Computer Architecture
EE-4720
Midterm Examination 2.1.0
Friday, 12 November 2004, 10:40–11:30 CST

Problem 1 ________ (50 pts)
Problem 2 ________ (30 pts)
Problem 3 ________ (20 pts)

Exam Total ________ (100 pts)

Good Luck!
Problem 1: In the diagram below some wires are labeled with cycle numbers and corresponding values. For example, \( \text{C2:4} \) indicates that at cycle 2 the pointed-to wire will hold a 4. Other wires are labeled just with cycle numbers, indicating that the wire is used at that cycle. If a value on any labeled wire is changed the code would execute incorrectly. There are no stalls during the execution of the code. The first instruction (\text{lui}) is shown (but don’t forget to finish it). In one of the \( \text{C4} \)'s four bits are not shown, indicated by question marks. Note: \( \text{C3:4} \) was not in the original exam; it conveys the same information as \( \text{C2:4}^* \).

See solution. [50 pts]

✓ Write a program consistent with these labels.

✓ Fill in the blank next to \( \text{C5:} \).

✓ It is possible to find every register and immediate (though some are tricky). Use \( \text{r20-r29} \) for guessed registers.

The solution is shown above.

\text{lui}: This instruction has to be a load because the control signal for the WB-stage mux is set to 0, as indicated by \( \text{C3:0} \) in \text{EX}. The \( \text{C3:8} \) in \text{EX} tells us that the offset is 8. Because of the dependence with \text{lui} we know the effective address is \( 0x5780008 \) and so the load could be any size (it might be a \text{lb}, for example).

\text{jal}: The \( \text{C3:0x1111} \) in \text{ID} (upper left) indicates that this is a \text{j} or \text{jal} since only those instructions construct a target using bits 25:0. The target is constructed by shifting the \( \text{ii} \) bits, 25:0, two bits to the left, yielding \( 0x4444 \) and putting the four high
bits of NPC on (which are all zero), so the target is 0x4444. The fill-in box indicates a dependency between the destination of this instruction and the rt source of the next one, and so this instruction must be a jal (instruction j does not write a destination). The destination of jal is the return address, which is 0x1010, and that is the value to place in the fill-in box.

add: This could be any integer format-R instruction with two sources and a destination. The C4.0 and C4.1 along the bottom indicate that this instruction will bypass its rs value from the WB stage, which is how r9 is determined.

sb: The C7.0x5780001 tells us that this is a memory instruction and that it is loading or storing a character. The C6 at the top on the bypass connection from MEM to EX tells us that the instruction uses a bypassed value and the C6 at the output of the EX rsv latch tells us it uses an unbypassed rs value. Therefore the bypassed value must be an rt value and so it can’t be a load (because in a load rt is a destination). Therefore the instruction must be a sb. The register numbers and offset can be determined by examining C4.0x?0860001 which shows the encoded form of the store instruction (also shown in binary). The rs field is 4, the rt field is 6, and the immediate is 1, and so the instruction must be sb r6, 1(r4).

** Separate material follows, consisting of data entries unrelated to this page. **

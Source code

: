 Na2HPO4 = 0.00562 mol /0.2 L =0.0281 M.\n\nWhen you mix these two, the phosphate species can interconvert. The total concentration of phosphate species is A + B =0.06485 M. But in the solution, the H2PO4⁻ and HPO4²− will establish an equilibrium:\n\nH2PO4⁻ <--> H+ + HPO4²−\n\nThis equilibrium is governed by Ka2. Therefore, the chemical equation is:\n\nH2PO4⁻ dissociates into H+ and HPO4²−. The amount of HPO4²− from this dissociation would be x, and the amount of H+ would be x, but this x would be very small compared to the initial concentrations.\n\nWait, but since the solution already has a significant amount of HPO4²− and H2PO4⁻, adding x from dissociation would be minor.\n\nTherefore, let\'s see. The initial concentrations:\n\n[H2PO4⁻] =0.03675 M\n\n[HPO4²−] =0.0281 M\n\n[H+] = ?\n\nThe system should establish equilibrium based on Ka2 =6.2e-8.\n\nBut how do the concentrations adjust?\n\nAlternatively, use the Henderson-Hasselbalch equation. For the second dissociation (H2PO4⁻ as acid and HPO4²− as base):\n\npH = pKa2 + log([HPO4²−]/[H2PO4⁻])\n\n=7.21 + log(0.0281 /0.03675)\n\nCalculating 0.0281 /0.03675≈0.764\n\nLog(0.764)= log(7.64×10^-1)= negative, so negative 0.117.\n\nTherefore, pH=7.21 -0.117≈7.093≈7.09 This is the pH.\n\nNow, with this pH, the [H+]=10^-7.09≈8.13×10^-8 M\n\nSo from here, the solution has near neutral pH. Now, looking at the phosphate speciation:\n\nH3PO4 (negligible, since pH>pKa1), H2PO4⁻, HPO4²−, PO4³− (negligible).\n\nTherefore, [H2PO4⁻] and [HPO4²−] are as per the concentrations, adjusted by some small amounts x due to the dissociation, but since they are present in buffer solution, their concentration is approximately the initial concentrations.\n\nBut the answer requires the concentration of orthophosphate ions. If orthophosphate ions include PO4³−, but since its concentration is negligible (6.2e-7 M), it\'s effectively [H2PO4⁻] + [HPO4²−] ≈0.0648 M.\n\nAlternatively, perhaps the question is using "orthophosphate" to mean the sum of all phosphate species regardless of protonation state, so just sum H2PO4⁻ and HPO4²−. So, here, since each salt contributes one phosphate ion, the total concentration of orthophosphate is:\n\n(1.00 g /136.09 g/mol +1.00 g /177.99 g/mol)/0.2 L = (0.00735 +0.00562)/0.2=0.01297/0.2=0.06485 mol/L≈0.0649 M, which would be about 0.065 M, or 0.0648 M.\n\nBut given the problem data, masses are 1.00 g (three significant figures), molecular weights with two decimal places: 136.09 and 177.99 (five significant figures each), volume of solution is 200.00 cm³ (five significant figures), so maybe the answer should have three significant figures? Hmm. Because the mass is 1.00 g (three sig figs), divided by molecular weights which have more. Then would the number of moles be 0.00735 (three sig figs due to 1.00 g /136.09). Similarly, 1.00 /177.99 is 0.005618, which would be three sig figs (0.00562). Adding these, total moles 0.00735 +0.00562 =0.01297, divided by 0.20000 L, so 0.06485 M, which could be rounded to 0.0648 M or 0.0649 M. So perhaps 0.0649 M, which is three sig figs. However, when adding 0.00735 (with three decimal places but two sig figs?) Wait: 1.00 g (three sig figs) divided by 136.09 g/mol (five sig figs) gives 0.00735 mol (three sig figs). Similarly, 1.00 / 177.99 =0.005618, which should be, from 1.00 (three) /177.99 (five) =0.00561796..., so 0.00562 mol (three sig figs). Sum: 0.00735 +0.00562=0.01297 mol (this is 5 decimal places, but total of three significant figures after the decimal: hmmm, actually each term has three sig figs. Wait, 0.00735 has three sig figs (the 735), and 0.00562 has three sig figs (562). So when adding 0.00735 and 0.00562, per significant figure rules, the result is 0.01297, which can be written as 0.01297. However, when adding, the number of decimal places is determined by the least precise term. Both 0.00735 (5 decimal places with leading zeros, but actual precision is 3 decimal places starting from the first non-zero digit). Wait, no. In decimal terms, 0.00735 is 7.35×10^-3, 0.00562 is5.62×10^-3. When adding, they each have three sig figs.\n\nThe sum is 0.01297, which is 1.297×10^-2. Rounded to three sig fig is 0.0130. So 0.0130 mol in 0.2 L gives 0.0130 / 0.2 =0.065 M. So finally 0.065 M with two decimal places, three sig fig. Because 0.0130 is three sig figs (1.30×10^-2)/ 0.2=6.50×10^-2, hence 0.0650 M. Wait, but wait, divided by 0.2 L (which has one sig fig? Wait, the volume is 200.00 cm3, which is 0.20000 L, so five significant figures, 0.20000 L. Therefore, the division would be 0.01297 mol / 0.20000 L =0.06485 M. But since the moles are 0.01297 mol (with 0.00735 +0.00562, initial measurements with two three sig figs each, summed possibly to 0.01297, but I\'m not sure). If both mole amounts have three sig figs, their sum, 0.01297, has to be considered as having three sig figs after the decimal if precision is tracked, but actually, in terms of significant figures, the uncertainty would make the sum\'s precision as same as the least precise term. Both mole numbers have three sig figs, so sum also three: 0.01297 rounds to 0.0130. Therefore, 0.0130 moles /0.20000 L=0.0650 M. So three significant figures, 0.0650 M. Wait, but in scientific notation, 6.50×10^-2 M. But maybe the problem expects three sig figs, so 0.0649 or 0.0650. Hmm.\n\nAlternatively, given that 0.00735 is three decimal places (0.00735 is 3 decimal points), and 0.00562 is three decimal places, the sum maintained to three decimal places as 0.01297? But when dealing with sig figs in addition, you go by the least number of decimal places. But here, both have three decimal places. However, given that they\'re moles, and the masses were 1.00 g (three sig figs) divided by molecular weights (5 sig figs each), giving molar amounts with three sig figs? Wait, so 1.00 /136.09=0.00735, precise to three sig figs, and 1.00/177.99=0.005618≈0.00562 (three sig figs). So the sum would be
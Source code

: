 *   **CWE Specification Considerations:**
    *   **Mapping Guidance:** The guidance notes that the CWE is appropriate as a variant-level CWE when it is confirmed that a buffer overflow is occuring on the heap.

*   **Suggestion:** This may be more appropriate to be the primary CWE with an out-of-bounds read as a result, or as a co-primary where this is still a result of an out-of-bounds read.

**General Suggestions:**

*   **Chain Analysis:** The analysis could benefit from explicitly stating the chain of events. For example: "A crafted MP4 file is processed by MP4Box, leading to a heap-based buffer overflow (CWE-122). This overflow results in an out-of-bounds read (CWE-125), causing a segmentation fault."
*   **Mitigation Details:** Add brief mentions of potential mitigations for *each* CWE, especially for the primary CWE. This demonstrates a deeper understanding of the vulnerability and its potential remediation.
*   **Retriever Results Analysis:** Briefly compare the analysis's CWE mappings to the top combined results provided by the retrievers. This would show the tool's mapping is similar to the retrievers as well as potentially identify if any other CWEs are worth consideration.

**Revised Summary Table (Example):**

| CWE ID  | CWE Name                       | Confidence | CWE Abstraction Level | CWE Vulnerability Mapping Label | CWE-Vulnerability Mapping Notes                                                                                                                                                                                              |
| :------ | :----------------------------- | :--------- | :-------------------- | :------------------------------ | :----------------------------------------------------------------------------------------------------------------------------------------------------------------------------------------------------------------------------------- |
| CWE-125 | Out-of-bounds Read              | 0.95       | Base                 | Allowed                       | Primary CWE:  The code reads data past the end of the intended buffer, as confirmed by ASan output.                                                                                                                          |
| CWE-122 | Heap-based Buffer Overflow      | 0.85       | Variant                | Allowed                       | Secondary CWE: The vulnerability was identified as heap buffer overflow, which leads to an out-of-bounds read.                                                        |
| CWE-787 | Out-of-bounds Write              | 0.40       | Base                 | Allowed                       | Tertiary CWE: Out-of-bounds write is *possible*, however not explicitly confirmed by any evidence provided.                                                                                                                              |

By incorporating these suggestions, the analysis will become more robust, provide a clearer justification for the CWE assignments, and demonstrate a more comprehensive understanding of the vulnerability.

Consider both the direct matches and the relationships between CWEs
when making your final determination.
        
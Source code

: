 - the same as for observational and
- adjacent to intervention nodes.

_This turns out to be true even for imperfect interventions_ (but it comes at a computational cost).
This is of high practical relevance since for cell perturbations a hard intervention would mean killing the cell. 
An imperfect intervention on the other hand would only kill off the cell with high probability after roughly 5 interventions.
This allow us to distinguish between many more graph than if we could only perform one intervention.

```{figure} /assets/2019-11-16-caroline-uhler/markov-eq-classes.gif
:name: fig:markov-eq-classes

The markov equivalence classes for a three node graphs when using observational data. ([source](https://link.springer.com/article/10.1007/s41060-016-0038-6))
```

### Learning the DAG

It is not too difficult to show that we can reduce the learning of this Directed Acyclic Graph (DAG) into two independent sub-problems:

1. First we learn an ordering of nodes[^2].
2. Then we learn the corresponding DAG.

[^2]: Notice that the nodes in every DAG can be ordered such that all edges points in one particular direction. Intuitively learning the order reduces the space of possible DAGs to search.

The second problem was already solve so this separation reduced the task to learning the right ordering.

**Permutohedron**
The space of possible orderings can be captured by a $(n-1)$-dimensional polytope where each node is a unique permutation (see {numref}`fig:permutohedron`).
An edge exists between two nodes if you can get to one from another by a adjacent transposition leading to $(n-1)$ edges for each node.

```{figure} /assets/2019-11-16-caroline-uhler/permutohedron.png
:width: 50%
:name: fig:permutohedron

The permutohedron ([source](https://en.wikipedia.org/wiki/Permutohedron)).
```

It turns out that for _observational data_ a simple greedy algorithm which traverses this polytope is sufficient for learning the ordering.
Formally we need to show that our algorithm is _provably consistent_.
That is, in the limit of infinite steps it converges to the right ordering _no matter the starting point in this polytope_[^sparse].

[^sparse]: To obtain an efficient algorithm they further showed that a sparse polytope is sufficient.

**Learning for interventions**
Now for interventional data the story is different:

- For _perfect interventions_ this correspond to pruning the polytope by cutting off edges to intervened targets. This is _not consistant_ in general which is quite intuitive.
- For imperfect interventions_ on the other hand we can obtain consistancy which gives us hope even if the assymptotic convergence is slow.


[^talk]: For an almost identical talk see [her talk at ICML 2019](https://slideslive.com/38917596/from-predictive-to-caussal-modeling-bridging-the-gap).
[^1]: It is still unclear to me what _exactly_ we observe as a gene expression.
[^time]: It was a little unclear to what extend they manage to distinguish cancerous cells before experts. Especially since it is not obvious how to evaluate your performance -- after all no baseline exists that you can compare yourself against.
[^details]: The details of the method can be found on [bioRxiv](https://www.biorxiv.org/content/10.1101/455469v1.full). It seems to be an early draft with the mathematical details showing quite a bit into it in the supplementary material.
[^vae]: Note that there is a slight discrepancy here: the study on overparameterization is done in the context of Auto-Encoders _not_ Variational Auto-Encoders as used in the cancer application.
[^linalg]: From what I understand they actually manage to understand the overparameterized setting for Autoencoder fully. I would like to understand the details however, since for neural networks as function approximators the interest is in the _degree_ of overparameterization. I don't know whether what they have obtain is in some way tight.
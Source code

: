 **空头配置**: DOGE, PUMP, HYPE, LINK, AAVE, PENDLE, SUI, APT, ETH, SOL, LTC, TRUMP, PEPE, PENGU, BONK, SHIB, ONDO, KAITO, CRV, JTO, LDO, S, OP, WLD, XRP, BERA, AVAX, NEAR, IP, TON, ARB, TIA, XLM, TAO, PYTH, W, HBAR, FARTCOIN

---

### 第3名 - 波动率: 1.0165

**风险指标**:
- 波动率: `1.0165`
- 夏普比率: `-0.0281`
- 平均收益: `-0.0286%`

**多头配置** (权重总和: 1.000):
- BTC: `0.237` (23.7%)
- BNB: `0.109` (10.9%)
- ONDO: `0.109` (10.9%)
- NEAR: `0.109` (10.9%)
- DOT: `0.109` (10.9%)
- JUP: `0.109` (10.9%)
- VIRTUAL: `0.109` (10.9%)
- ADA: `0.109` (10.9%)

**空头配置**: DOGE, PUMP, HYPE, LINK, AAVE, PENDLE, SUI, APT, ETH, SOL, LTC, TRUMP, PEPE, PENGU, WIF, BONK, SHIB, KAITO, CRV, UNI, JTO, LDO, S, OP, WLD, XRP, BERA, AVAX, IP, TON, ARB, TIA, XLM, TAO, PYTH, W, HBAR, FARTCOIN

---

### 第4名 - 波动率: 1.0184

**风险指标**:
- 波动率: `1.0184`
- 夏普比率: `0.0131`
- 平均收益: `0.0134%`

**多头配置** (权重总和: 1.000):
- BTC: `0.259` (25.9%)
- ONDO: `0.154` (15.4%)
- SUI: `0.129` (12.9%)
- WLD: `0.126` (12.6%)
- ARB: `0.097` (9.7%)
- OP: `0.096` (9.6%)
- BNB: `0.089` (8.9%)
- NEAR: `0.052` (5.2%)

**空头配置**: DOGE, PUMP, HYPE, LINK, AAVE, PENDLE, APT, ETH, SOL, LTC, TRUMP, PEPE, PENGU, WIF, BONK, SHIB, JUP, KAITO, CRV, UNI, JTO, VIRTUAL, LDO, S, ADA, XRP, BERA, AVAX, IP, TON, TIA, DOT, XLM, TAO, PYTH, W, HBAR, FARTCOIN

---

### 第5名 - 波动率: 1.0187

*Change from original exam: In the original exam C3.4 in MEM was not present but C2.4* in ID conveys the same information, that the rs register of the second instruction is r4. The problem stated that if a value on any pointed wire was changed execution would be incorrect. There are two ways to interpret “pointed wire.” If the interpretation is “the portion of the wire that the arrow points at” then C2.4* would be incorrect (and would be contradictory) because the rs value is bypassed and so it does not matter what is retrieved from the register file. If the interpretation is “anywhere on the wire” then C2.4* would be correct because if those bits were changed the control logic would not set the ALU mux to bypass the correct value. Because of the way these problem are written the first interpretation makes more sense because the arrow is used to show the input that is using the value. Sorry about the problem.
Problem 2: The pipeline below includes a left shift unit (shifter) to be used by the left shift instructions. It performs the operation $x = v << a$ (left shift $v$ by $a$ bits), where $x$, $v$, and $a$ are the shifter ports shown in the diagram. [15 pts]

(a) Add connections to the shifter so that it can be used by shift left instructions. The code below should execute without a stall. Do not show control logic.

☑ The modifications should make efficient use of hardware.

☑ Be sure to show bit ranges on wires.

☑ Please check the code for dependencies.

Changes shown above in red bold. For sll instructions the shift amount is obtained from the sa field, bits 10:6. Those bits are available in EX in the IMM pipeline latch. For sllv the shift amount is the low five bits of the rs register value. Taking that from the upper ALU mux takes advantage of the already present bypassing hardware which can handle the bypasses in the code sample and other bypasses. For the same reason the item to shift, the rt register value, is taken from the lower ALU mux. The output of the shifter joins the path to WB in the MEM stage, so that existing bypass connections can be used. The cost of the new pipeline latch, SHU, could be saved by placing the added multiplexor in EX instead of MEM. That would stretch the critical path because the signal out of the ALU would have to pass through the added mux and so the added mux was placed in MEM.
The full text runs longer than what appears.